Violating Data Abstraction

So, creating abstract data types is handy, and it's nice to be able write programs without worrying about implementation details. But, what's actually stopping us from crossing the abstraction barrier and use the underlying implementation?

Nothing, actually. Racket will not complain if you use cons instead of make-rational, or if you use car instead of numerator. We've reproduced the code for the rational numbers ADT below:

(define (make-rational numer denom)
  (if (= 0 denom)
      (error "Divisor cannot be 0!")
      (cons numer denom)))

(define (numerator rat)
  (car rat))

(define (denominator rat)
  (cdr rat))

Technically, if we make the following calls, the selectors will still return what we expect:

-> (define x (make-rational 3 4))
x
-> (define num (car x))
num
-> (= num (numerator x))
#t

So, why would we want to use the selector if we can just use car instead? This works for now, but problems arise when we later change our implementation of our constructors and selectors. Going under the abstraction and making assumptions on how the data structure was implemented is called a data abstraction violation (DAV).

Example: Violating the Data Abstraction

Let's say we write a new function, expt-rat, that takes a rational number and the power to which we exponentiate the rational number and returns another rational number to that power.
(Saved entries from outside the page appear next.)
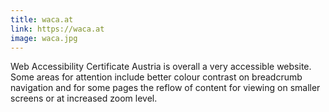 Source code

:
 ```yaml
---
title: waca.at
link: https://waca.at
image: waca.jpg
---
```


Web Accessibility Certificate Austria is overall a very accessible website. Some areas for attention include better colour contrast on breadcrumb navigation and for some pages the reflow of content for viewing on smaller screens or at increased zoom level.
This is the procedure we wrote:

(define (expt-rat rat n)
  (make-rational (expt (car rat) n) 
                 (expt (cdr rat) n)))

Can you spot the DAV? Given our current implementation of rational numbers, expt-rat should work with no problems:

-> (define x (make-rational 3 4))
x
-> (expt-rat x 2)
(9 . 16)

But this is dangerous! You can't guarantee your code will work if, later on, you decide to change your implementation. Let's say we rewrite the implementation this way:

(define (make-rational numer denom)
  (lambda (m) (cond ((equal? m 'numerator) numer)
                    ((equal? m 'denominator) denom)
                    (else (error "bad message to rational")))))

(define (numerator rat)
  (rat 'numerator))

(define (denominator rat)
  (rat 'denominator))

What happens now when we call expt-rat?

-> (define y (make-rational 5 6))
y
-> (expt-rat y 4)
; car: contract violation
;   expected: pair?
;   given: #<procedure>
; [,bt for context]

We get an error! Our code for expt-rat above assumes that we store the rational number as a pair, and foolishly calls car to retrieve the numerator and cdr for the denominator. And thus, Racket throws a fit when we try calling these procedures on a lambda function.

Abstraction Barriers

A window into a lab with a warning tape that says "ABSTRACTION BARRIER DO NOT CROSS"

We defined the rational-number operations in terms of a constructor make-rat and selectors numerator and denominator. In general, the underlying idea of data abstraction is to identify for each type of data object a basic set of operations (e.g. the constructors and selectors) in terms of which all manipulations of data objects of that type will be expressed, and then to use only those operations in manipulating the data.

We can envision the structure of the rational-number system as shown in the figure below. The horizontal lines represent abstraction barriers that isolate different "levels" of the system. At each level, the barrier separates the programs (above) that use the data abstraction from the programs (below) that implement the data abstraction. Programs that use rational numbers manipulate them solely in terms of the procedures supplied "for public use" by the rational-number package: add-rat, sub-rat, mul-rat, div-rat, and equal-rat?. These, in turn, are implemented solely in terms of the constructor and selectors make-rat, numerator, and denominator, which themselves are implemented in terms of pairs. The details of how pairs are implemented are irrelevant to the rest of the rational-number package so long as pairs can be manipulated by the use of cons, car, and cdr. In effect, procedures at each level are the interfaces that define the abstraction barriers and connect the different levels.

Abstraction diagram for numbers

This simple idea has many advantages. One advantage is that it makes programs much easier to maintain and to modify. Any complex data structure can be represented in a variety of ways with the primitive data structures provided by a programming language.

To understand why this is so important, consider a world where data abstraction didn't exist. Of course, the choice of representation influences the programs that operate on it; thus, if the representation were to be changed at some later time, all such programs might have to be modified accordingly. This task could be time-consuming and expensive in the case of large programs unless the dependence on the representation were to be confined by design to a very few program modules.

Luckily, if the data was implemented without any violation of data abstraction, it would be very easy to modify the entire program -- you only need to modify constructors and selectors.